Cotton is right that there are resources online, free and paid. Of course you asked for a specific recommendation, though, and he did not provide that. There have been other threads on this, you can probably find them by searching the archive.
The first thing I need to know is what you think you want to know about "music theory." Either way, I don't think a "textbook" is necessarily the best place to start.
If you want to see how harmony, counterpoint etc were formally taught in the 19th century have a look at textbooks by the English pedagogue and composer Ebenezer Prout. Four of his books are on IMSLP (search for Prout under "composers" and then "books" in the sub-menu). And the best of luck, bearing in mind Prout's textbooks were the staple diet of students of the time and later, some of whom doubtless went on to become famous names.
"The best way to learn theory is by naturally applying it on your instrument. If you try to learn it from books, you will want to shoot yourself."

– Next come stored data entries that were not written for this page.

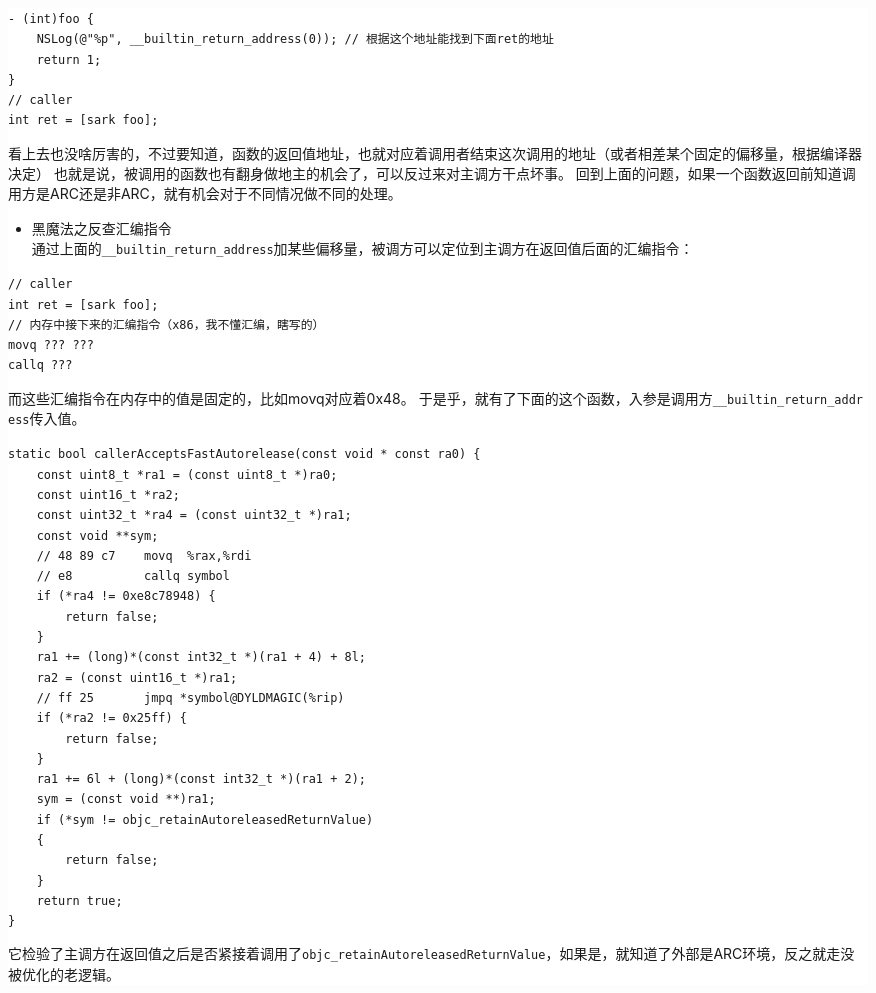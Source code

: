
 ```
- (int)foo {
    NSLog(@"%p", __builtin_return_address(0)); // 根据这个地址能找到下面ret的地址
    return 1;
}
// caller
int ret = [sark foo];
```

看上去也没啥厉害的，不过要知道，函数的返回值地址，也就对应着调用者结束这次调用的地址（或者相差某个固定的偏移量，根据编译器决定）
也就是说，被调用的函数也有翻身做地主的机会了，可以反过来对主调方干点坏事。
回到上面的问题，如果一个函数返回前知道调用方是ARC还是非ARC，就有机会对于不同情况做不同的处理。  

* 黑魔法之反查汇编指令  
通过上面的`__builtin_return_address`加某些偏移量，被调方可以定位到主调方在返回值后面的汇编指令：  

```
// caller
int ret = [sark foo];
// 内存中接下来的汇编指令（x86，我不懂汇编，瞎写的）
movq ??? ???
callq ???
```

而这些汇编指令在内存中的值是固定的，比如movq对应着0x48。
于是乎，就有了下面的这个函数，入参是调用方`__builtin_return_address`传入值。  

```
static bool callerAcceptsFastAutorelease(const void * const ra0) {
    const uint8_t *ra1 = (const uint8_t *)ra0;
    const uint16_t *ra2;
    const uint32_t *ra4 = (const uint32_t *)ra1;
    const void **sym;
    // 48 89 c7    movq  %rax,%rdi
    // e8          callq symbol
    if (*ra4 != 0xe8c78948) {
        return false;
    }
    ra1 += (long)*(const int32_t *)(ra1 + 4) + 8l;
    ra2 = (const uint16_t *)ra1;
    // ff 25       jmpq *symbol@DYLDMAGIC(%rip)
    if (*ra2 != 0x25ff) {
        return false;
    }
    ra1 += 6l + (long)*(const int32_t *)(ra1 + 2);
    sym = (const void **)ra1;
    if (*sym != objc_retainAutoreleasedReturnValue)
    {
        return false;
    }
    return true;
}
```

它检验了主调方在返回值之后是否紧接着调用了`objc_retainAutoreleasedReturnValue`，如果是，就知道了外部是ARC环境，反之就走没被优化的老逻辑。
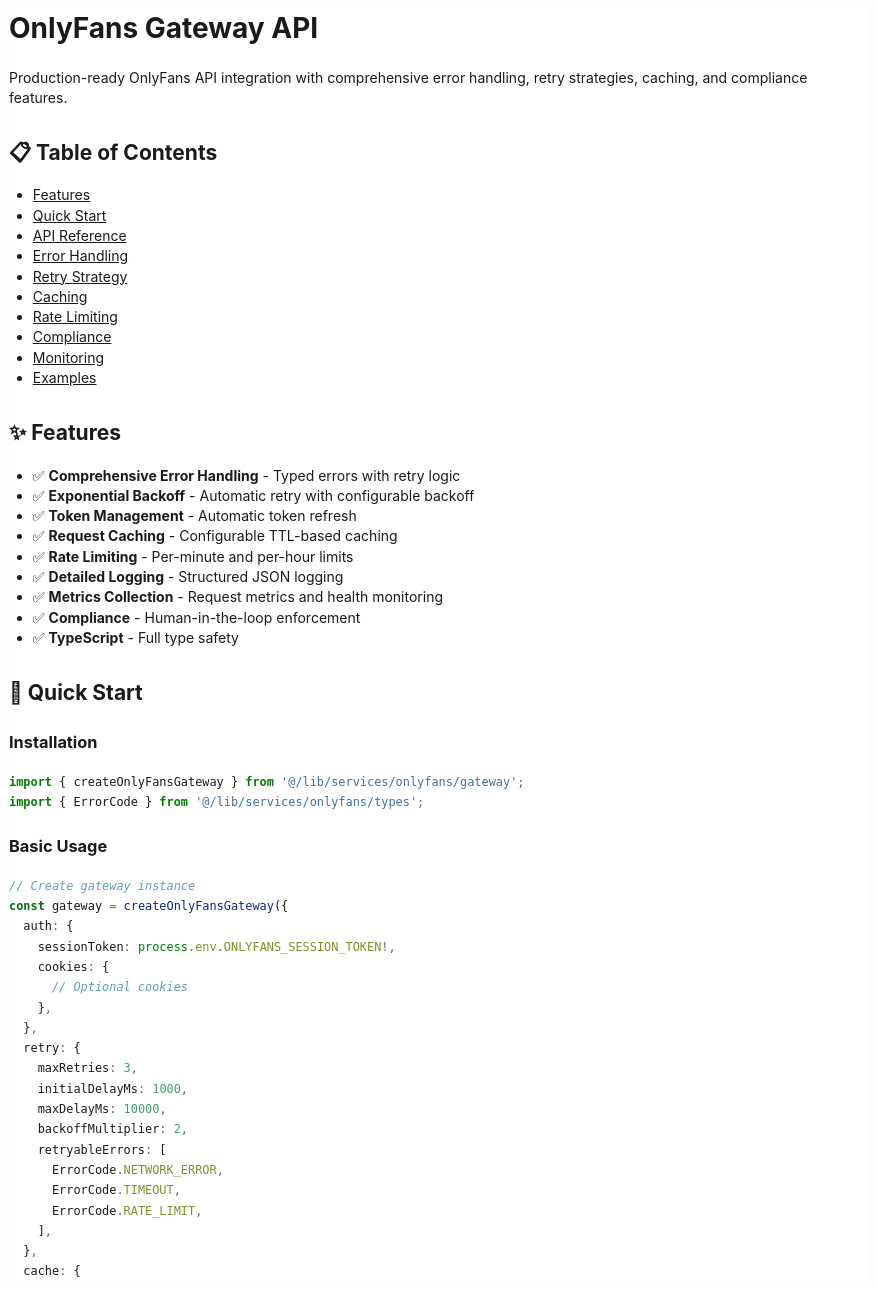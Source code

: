 # OnlyFans Gateway API

Production-ready OnlyFans API integration with comprehensive error handling, retry strategies, caching, and compliance features.

## 📋 Table of Contents

- [Features](#features)
- [Quick Start](#quick-start)
- [API Reference](#api-reference)
- [Error Handling](#error-handling)
- [Retry Strategy](#retry-strategy)
- [Caching](#caching)
- [Rate Limiting](#rate-limiting)
- [Compliance](#compliance)
- [Monitoring](#monitoring)
- [Examples](#examples)

## ✨ Features

- ✅ **Comprehensive Error Handling** - Typed errors with retry logic
- ✅ **Exponential Backoff** - Automatic retry with configurable backoff
- ✅ **Token Management** - Automatic token refresh
- ✅ **Request Caching** - Configurable TTL-based caching
- ✅ **Rate Limiting** - Per-minute and per-hour limits
- ✅ **Detailed Logging** - Structured JSON logging
- ✅ **Metrics Collection** - Request metrics and health monitoring
- ✅ **Compliance** - Human-in-the-loop enforcement
- ✅ **TypeScript** - Full type safety

## 🚀 Quick Start

### Installation

```typescript
import { createOnlyFansGateway } from '@/lib/services/onlyfans/gateway';
import { ErrorCode } from '@/lib/services/onlyfans/types';
```

### Basic Usage

```typescript
// Create gateway instance
const gateway = createOnlyFansGateway({
  auth: {
    sessionToken: process.env.ONLYFANS_SESSION_TOKEN!,
    cookies: {
      // Optional cookies
    },
  },
  retry: {
    maxRetries: 3,
    initialDelayMs: 1000,
    maxDelayMs: 10000,
    backoffMultiplier: 2,
    retryableErrors: [
      ErrorCode.NETWORK_ERROR,
      ErrorCode.TIMEOUT,
      ErrorCode.RATE_LIMIT,
    ],
  },
  cache: {
```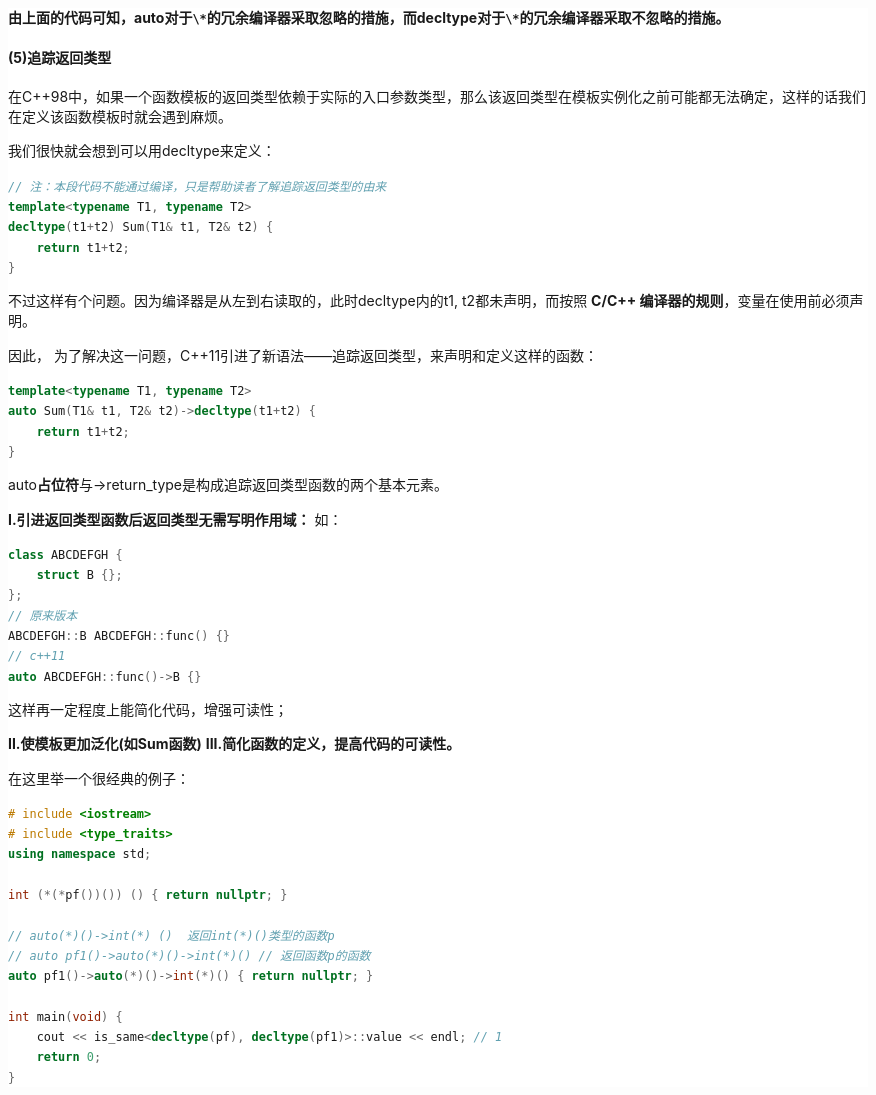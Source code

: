 **由上面的代码可知，auto对于`\*`的冗余编译器采取忽略的措施，而decltype对于`\*`的冗余编译器采取不忽略的措施。**

#### (5)追踪返回类型

在C++98中，如果一个函数模板的返回类型依赖于实际的入口参数类型，那么该返回类型在模板实例化之前可能都无法确定，这样的话我们在定义该函数模板时就会遇到麻烦。

我们很快就会想到可以用decltype来定义：

```c++
// 注：本段代码不能通过编译，只是帮助读者了解追踪返回类型的由来
template<typename T1, typename T2>
decltype(t1+t2) Sum(T1& t1, T2& t2) {
    return t1+t2;
}
```

不过这样有个问题。因为编译器是从左到右读取的，此时decltype内的t1, t2都未声明，而按照 **C/C++ 编译器的规则**，变量在使用前必须声明。

因此， 为了解决这一问题，C++11引进了新语法——追踪返回类型，来声明和定义这样的函数：

```c++
template<typename T1, typename T2>
auto Sum(T1& t1, T2& t2)->decltype(t1+t2) {
    return t1+t2;
}
```

auto**占位符**与->return_type是构成追踪返回类型函数的两个基本元素。

**I.引进返回类型函数后返回类型无需写明作用域：**
如：

```c++
class ABCDEFGH {
    struct B {};
};
// 原来版本
ABCDEFGH::B ABCDEFGH::func() {}
// c++11
auto ABCDEFGH::func()->B {}
```

这样再一定程度上能简化代码，增强可读性；

**II.使模板更加泛化(如Sum函数)**
**III.简化函数的定义，提高代码的可读性。**

在这里举一个很经典的例子：

```c++
# include <iostream>
# include <type_traits>
using namespace std;

int (*(*pf())()) () { return nullptr; }

// auto(*)()->int(*) ()  返回int(*)()类型的函数p
// auto pf1()->auto(*)()->int(*)() // 返回函数p的函数
auto pf1()->auto(*)()->int(*)() { return nullptr; }

int main(void) {
    cout << is_same<decltype(pf), decltype(pf1)>::value << endl; // 1
    return 0;
}
```

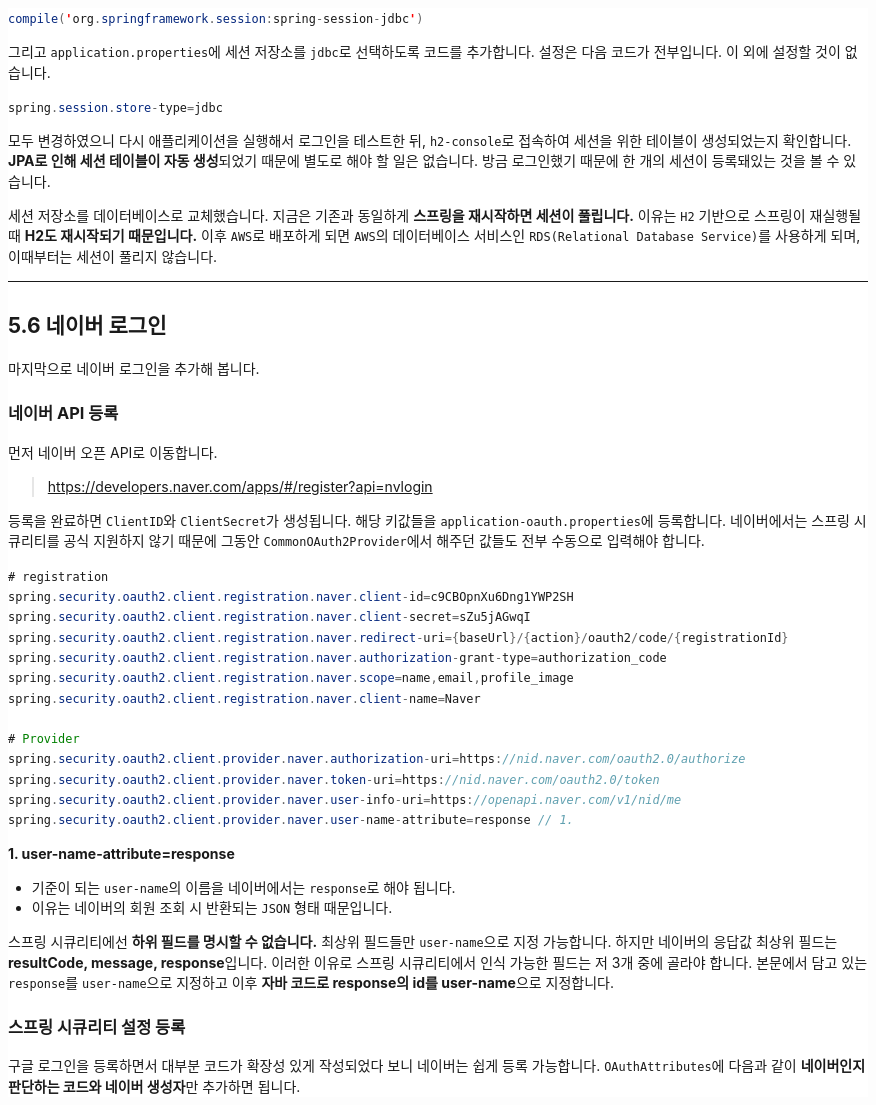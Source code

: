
 ```java
compile('org.springframework.session:spring-session-jdbc')
```

그리고 `application.properties`에 세션 저장소를 `jdbc`로 선택하도록 코드를 추가합니다. 설정은 다음 코드가 전부입니다. 이 외에 설정할 것이 없습니다.

```java
spring.session.store-type=jdbc
```
모두 변경하였으니 다시 애플리케이션을 실행해서 로그인을 테스트한 뒤, `h2-console`로 접속하여 세션을 위한 테이블이 생성되었는지 확인합니다. **JPA로 인해 세션 테이블이 자동 생성**되었기 때문에 별도로 해야 할 일은 없습니다. 방금 로그인했기 때문에 한 개의 세션이 등록돼있는 것을 볼 수 있습니다.

세션 저장소를 데이터베이스로 교체했습니다. 지금은 기존과 동일하게 **스프링을 재시작하면 세션이 풀립니다.** 이유는 `H2` 기반으로 스프링이 재실행될 때 **H2도 재시작되기 때문입니다.** 이후 `AWS`로 배포하게 되면 `AWS`의 데이터베이스 서비스인 `RDS(Relational Database Service)`를 사용하게 되며, 이때부터는 세션이 풀리지 않습니다.

---

## 5.6 네이버 로그인
마지막으로 네이버 로그인을 추가해 봅니다.

### 네이버 API 등록
먼저 네이버 오픈 API로 이동합니다.

>https://developers.naver.com/apps/#/register?api=nvlogin

등록을 완료하면 `ClientID`와 `ClientSecret`가 생성됩니다. 해당 키값들을 `application-oauth.properties`에 등록합니다. 네이버에서는 스프링 시큐리티를 공식 지원하지 않기 때문에 그동안 `CommonOAuth2Provider`에서 해주던 값들도 전부 수동으로 입력해야 합니다.

```java
# registration
spring.security.oauth2.client.registration.naver.client-id=c9CBOpnXu6Dng1YWP2SH
spring.security.oauth2.client.registration.naver.client-secret=sZu5jAGwqI
spring.security.oauth2.client.registration.naver.redirect-uri={baseUrl}/{action}/oauth2/code/{registrationId}
spring.security.oauth2.client.registration.naver.authorization-grant-type=authorization_code
spring.security.oauth2.client.registration.naver.scope=name,email,profile_image
spring.security.oauth2.client.registration.naver.client-name=Naver

# Provider
spring.security.oauth2.client.provider.naver.authorization-uri=https://nid.naver.com/oauth2.0/authorize
spring.security.oauth2.client.provider.naver.token-uri=https://nid.naver.com/oauth2.0/token
spring.security.oauth2.client.provider.naver.user-info-uri=https://openapi.naver.com/v1/nid/me
spring.security.oauth2.client.provider.naver.user-name-attribute=response // 1.
```
**1. user-name-attribute=response**
- 기준이 되는 `user-name`의 이름을 네이버에서는 `response`로 해야 됩니다.
- 이유는 네이버의 회원 조회 시 반환되는 `JSON` 형태 때문입니다.

스프링 시큐리티에선 **하위 필드를 명시할 수 없습니다.** 최상위 필드들만 `user-name`으로 지정 가능합니다. 하지만 네이버의 응답값 최상위 필드는 **resultCode, message, response**입니다. 이러한 이유로 스프링 시큐리티에서 인식 가능한 필드는 저 3개 중에 골라야 합니다. 본문에서 담고 있는 `response`를 `user-name`으로 지정하고 이후 **자바 코드로 response의 id를 user-name**으로 지정합니다.

### 스프링 시큐리티 설정 등록
구글 로그인을 등록하면서 대부분 코드가 확장성 있게 작성되었다 보니 네이버는 쉽게 등록 가능합니다. `OAuthAttributes`에 다음과 같이 **네이버인지 판단하는 코드와 네이버 생성자**만 추가하면 됩니다.
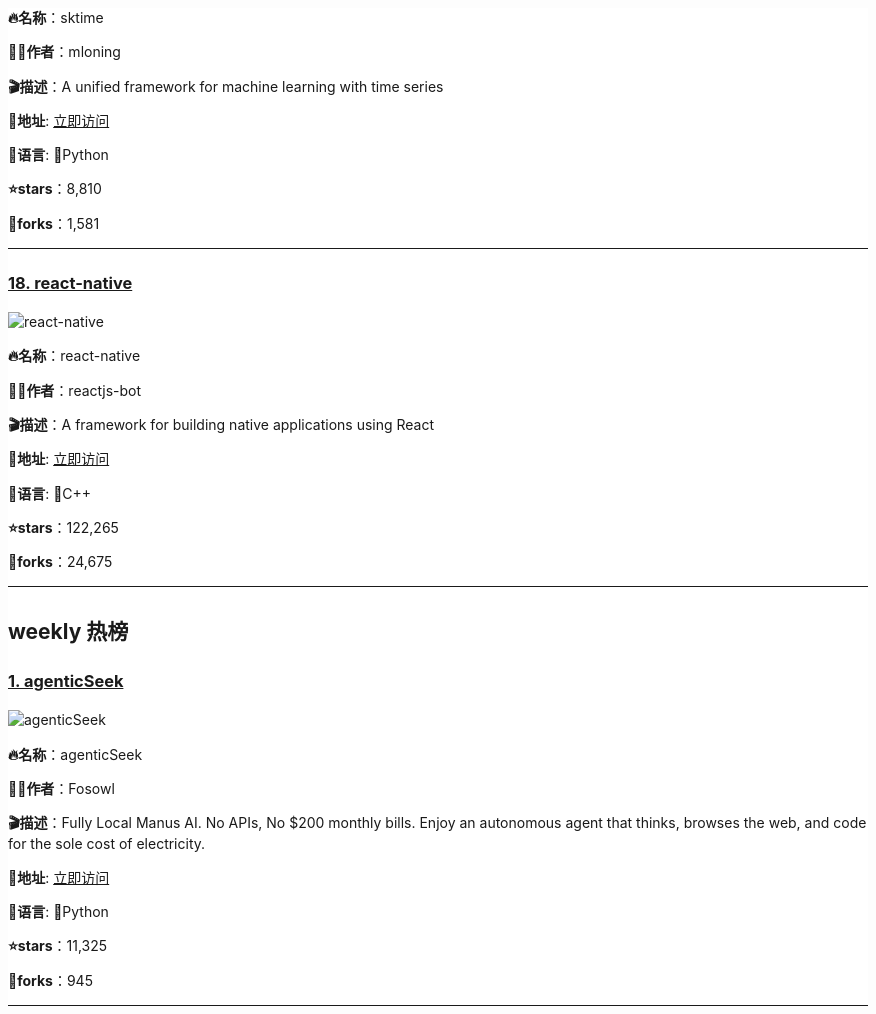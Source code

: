 **🔥名称**：sktime 

**🧑‍💻作者**：mloning 

**🎬描述**：A unified framework for machine learning with time series 

**🔗地址**: [立即访问](https://github.com//sktime/sktime) 

**👀语言**: 🔺Python 

**⭐stars**：8,810 

**📍forks**：1,581 

--- 

### [18. react-native](https://github.com//facebook/react-native) 

![react-native](https://s0.wp.com/mshots/v1/https://github.com//facebook/react-native?w=600&h=450) 

**🔥名称**：react-native 

**🧑‍💻作者**：reactjs-bot 

**🎬描述**：A framework for building native applications using React 

**🔗地址**: [立即访问](https://github.com//facebook/react-native) 

**👀语言**: 🔺C++ 

**⭐stars**：122,265 

**📍forks**：24,675 

--- 

## weekly 热榜

### [1. agenticSeek](https://github.com//Fosowl/agenticSeek) 

![agenticSeek](https://s0.wp.com/mshots/v1/https://github.com//Fosowl/agenticSeek?w=600&h=450) 

**🔥名称**：agenticSeek 

**🧑‍💻作者**：Fosowl 

**🎬描述**：Fully Local Manus AI. No APIs, No $200 monthly bills. Enjoy an autonomous agent that thinks, browses the web, and code for the sole cost of electricity. 

**🔗地址**: [立即访问](https://github.com//Fosowl/agenticSeek) 

**👀语言**: 🔺Python 

**⭐stars**：11,325 

**📍forks**：945 

---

One of the requirements of getting grade 8 on an instrument in my day (for me that instrument was the cello) was that you also had to have grade 5 theory, which of course meant that the teacher had to teach some theory in at least some of the lessons. From what I remember, grade 5 theory also included useful things such identifying types of chord and scales at various pitches on the piano, different kinds of cadence, music form, and basic music dictation (writing down a simple tune played on the piano).
That's the thing a physical book won't give you is ear training. The online resources are really good for that. Like I said earlier, there have been lengthy threads on this in the past.
I learned using the English ABRSM Music Theory in Practice set of workbooks in conjunction with the AB Guide mentioned by Andrew Fryer, all by Eric Taylor. It is all excellent, and I had a good theory teacher helping me. Good luck! Knowing theory is helpful to good musicianship (and crucial to jazz musicians) and interesting in its own right.
For jazz, you can spend a lot of money, but I have a book called Jazzology which I selected on price, and I selected well. It's good, but I found that once I had read half of it, that was enough for my needs.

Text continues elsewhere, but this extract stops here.